#### [Problem description]
Please give back only the lines below from the one containing "derivative of each" to the one containing "paths, exactly as", each repeated word for word, both ends included.

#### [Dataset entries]
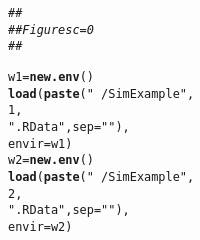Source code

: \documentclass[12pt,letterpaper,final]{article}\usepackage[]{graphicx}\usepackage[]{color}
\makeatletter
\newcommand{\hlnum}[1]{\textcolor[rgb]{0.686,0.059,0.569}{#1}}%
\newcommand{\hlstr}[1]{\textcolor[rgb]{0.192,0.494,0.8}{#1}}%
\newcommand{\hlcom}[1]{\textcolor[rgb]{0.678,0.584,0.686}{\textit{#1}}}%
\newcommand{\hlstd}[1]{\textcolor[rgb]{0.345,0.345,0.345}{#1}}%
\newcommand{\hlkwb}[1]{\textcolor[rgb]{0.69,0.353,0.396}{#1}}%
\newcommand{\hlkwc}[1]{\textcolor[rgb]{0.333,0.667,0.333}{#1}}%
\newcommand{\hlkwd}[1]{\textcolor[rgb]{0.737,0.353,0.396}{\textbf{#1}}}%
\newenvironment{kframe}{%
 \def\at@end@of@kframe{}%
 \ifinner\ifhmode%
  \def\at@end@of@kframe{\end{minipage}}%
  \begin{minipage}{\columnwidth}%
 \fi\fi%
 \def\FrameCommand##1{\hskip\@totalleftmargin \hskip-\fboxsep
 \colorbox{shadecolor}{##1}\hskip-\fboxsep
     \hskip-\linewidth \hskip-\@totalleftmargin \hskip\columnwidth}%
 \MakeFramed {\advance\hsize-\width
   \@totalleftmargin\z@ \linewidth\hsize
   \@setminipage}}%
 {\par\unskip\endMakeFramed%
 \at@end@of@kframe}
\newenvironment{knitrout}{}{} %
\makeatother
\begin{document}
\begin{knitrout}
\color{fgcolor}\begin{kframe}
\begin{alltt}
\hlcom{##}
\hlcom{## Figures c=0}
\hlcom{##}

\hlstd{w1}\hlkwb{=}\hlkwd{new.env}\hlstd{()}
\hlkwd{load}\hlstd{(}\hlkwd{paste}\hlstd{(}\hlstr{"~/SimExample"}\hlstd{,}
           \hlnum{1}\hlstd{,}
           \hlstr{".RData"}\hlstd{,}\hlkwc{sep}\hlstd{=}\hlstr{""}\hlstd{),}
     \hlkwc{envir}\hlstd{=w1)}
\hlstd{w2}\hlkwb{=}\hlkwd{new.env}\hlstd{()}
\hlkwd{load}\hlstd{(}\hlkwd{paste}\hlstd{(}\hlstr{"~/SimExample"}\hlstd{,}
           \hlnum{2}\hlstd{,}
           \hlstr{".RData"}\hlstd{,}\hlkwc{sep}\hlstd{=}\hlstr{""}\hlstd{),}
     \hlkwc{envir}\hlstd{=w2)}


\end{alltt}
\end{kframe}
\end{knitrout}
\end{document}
--
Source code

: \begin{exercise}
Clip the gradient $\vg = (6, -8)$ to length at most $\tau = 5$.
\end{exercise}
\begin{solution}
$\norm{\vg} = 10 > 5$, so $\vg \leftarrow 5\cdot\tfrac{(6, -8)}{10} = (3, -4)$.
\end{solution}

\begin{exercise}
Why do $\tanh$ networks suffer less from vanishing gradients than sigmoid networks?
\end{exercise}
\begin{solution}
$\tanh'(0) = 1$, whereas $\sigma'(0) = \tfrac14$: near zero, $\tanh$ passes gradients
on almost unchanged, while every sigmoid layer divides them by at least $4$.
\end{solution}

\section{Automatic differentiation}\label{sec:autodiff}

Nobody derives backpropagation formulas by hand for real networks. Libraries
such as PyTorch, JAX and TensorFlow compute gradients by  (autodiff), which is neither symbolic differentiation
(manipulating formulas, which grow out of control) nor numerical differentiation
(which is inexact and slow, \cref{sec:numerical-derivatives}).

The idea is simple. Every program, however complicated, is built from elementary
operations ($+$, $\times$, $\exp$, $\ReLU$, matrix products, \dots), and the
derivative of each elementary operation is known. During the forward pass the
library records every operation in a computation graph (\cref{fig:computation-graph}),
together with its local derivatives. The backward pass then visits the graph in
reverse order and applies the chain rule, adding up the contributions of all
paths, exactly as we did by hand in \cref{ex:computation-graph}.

#### [Solved exercise]
derivative of each elementary operation is known. During the forward pass the
library records every operation in a computation graph (\cref{fig:computation-graph}),
together with its local derivatives. The backward pass then visits the graph in
reverse order and applies the chain rule, adding up the contributions of all
paths, exactly as we did by hand in \cref{ex:computation-graph}.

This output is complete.